● **DIRECTIONS**
For the entries below, how many lines contain the word "Author"? Reply with the number and nothing else.

● **RECORDS FOR THIS EXERCISE**
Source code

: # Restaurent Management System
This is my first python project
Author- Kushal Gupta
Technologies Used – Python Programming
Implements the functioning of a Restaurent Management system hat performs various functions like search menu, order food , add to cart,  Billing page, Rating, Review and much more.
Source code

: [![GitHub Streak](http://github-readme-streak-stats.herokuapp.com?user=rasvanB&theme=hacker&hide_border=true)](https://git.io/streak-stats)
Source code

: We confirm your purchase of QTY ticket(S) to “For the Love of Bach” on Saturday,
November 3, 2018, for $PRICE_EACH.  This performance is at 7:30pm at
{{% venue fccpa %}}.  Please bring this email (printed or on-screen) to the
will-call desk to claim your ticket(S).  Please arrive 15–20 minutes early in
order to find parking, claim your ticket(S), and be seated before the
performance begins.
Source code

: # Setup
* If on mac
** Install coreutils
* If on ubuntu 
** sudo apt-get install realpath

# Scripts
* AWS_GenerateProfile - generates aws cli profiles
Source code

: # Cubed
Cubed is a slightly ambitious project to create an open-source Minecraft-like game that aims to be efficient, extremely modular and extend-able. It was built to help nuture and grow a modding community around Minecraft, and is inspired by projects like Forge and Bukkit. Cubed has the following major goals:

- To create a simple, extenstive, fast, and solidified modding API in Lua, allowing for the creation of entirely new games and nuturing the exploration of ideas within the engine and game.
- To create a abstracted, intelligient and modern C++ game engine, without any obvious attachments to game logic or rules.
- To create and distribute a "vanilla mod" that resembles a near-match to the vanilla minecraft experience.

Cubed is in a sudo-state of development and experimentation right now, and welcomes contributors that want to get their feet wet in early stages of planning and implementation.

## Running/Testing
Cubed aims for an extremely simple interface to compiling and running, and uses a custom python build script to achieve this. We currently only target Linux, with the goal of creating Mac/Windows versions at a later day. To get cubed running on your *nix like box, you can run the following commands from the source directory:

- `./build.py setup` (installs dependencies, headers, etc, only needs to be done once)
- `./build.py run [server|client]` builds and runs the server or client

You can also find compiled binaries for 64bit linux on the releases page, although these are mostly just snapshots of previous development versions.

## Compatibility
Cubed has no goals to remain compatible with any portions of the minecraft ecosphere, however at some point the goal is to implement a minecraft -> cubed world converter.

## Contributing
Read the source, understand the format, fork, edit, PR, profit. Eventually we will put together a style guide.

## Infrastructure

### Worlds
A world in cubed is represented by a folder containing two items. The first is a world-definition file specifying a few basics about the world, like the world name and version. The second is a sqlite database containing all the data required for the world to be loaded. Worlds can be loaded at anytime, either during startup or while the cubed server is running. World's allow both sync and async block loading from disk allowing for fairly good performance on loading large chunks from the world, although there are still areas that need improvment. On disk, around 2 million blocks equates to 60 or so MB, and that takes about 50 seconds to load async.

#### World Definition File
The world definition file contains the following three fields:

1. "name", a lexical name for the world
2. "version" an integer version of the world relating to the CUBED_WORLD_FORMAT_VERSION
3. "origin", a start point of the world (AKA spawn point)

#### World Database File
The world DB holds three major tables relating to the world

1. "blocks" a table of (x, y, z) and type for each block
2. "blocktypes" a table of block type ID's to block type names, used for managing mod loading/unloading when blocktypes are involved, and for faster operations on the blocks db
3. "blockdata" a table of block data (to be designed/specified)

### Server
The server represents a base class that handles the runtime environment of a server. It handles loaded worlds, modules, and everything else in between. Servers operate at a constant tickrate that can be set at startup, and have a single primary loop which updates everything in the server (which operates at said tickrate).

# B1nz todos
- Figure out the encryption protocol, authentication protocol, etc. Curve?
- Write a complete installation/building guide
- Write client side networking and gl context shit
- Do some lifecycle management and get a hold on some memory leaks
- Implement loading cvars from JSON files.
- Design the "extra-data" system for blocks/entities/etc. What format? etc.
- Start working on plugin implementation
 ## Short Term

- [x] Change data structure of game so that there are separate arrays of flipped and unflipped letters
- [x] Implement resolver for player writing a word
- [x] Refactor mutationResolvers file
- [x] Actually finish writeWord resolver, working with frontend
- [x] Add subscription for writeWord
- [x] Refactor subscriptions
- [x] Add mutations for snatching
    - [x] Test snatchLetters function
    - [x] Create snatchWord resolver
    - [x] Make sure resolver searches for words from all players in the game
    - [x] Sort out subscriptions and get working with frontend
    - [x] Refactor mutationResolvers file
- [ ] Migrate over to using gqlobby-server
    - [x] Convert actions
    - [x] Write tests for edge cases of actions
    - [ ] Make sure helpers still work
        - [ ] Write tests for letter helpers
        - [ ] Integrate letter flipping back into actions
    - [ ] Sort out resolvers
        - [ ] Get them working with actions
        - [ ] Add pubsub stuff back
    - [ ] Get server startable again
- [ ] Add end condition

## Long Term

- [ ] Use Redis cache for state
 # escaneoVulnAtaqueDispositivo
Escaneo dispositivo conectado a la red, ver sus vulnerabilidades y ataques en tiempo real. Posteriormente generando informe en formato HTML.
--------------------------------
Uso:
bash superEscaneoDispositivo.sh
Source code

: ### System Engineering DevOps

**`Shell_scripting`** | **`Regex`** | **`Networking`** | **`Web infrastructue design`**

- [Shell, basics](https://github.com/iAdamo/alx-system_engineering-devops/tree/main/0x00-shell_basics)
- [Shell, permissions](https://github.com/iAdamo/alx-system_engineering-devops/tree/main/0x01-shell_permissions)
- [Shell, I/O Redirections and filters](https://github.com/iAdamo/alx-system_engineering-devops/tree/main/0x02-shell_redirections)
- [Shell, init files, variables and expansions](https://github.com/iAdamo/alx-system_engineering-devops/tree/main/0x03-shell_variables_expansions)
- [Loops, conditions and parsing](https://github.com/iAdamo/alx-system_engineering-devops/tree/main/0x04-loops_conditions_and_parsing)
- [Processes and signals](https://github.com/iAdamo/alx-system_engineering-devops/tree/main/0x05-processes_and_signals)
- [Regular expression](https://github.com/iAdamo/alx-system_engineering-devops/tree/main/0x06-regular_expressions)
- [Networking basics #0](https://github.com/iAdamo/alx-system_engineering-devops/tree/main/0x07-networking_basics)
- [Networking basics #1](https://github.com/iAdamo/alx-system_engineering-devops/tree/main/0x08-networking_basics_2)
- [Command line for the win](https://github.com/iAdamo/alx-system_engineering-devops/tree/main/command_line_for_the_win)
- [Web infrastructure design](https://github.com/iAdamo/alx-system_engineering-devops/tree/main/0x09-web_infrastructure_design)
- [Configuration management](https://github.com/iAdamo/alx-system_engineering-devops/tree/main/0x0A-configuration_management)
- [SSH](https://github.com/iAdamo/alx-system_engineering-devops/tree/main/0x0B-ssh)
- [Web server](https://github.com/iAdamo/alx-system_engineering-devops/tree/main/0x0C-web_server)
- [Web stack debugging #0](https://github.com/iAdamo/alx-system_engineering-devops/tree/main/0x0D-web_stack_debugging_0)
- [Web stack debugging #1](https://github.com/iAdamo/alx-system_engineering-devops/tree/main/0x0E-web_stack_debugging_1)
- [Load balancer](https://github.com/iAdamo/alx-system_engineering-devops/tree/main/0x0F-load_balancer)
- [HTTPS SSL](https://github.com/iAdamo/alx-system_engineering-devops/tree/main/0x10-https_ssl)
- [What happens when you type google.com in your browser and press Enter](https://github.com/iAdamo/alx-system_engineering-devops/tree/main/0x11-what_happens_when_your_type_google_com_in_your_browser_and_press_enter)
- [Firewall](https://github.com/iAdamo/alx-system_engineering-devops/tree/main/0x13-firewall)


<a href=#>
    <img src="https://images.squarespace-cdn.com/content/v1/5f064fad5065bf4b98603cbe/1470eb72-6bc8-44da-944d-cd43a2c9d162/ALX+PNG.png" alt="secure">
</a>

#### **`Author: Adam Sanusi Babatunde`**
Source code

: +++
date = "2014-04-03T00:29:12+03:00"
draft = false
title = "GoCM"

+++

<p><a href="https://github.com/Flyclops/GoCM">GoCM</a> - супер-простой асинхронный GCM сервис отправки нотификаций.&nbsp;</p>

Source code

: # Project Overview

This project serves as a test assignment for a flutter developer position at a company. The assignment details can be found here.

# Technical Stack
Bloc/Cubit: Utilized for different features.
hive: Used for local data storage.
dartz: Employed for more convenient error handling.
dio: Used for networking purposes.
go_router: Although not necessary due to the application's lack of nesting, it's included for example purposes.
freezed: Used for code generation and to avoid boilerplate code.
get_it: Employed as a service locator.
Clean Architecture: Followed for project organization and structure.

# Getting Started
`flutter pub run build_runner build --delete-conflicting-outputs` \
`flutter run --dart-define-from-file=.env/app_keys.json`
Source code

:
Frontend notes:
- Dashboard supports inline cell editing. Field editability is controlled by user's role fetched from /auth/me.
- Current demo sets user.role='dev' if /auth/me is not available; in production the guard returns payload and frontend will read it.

● **TASK RESULT**
2